Exercise materials:

◇ ◇ ◇ ◇ ◇

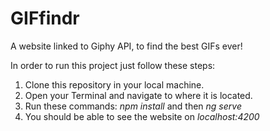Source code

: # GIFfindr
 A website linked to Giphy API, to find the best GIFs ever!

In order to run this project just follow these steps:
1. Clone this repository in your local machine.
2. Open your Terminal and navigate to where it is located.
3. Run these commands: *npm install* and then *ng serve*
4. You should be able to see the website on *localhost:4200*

◇ ◇ ◇ ◇ ◇

What is being asked:
Leave every picture out, and transcribe the data above exactly as it reads.

Solution:
Source code

: # GIFfindr
 A website linked to Giphy API, to find the best GIFs ever!

In order to run this project just follow these steps:
1. Clone this repository in your local machine.
2. Open your Terminal and navigate to where it is located.
3. Run these commands: *npm install* and then *ng serve*
4. You should be able to see the website on *localhost:4200*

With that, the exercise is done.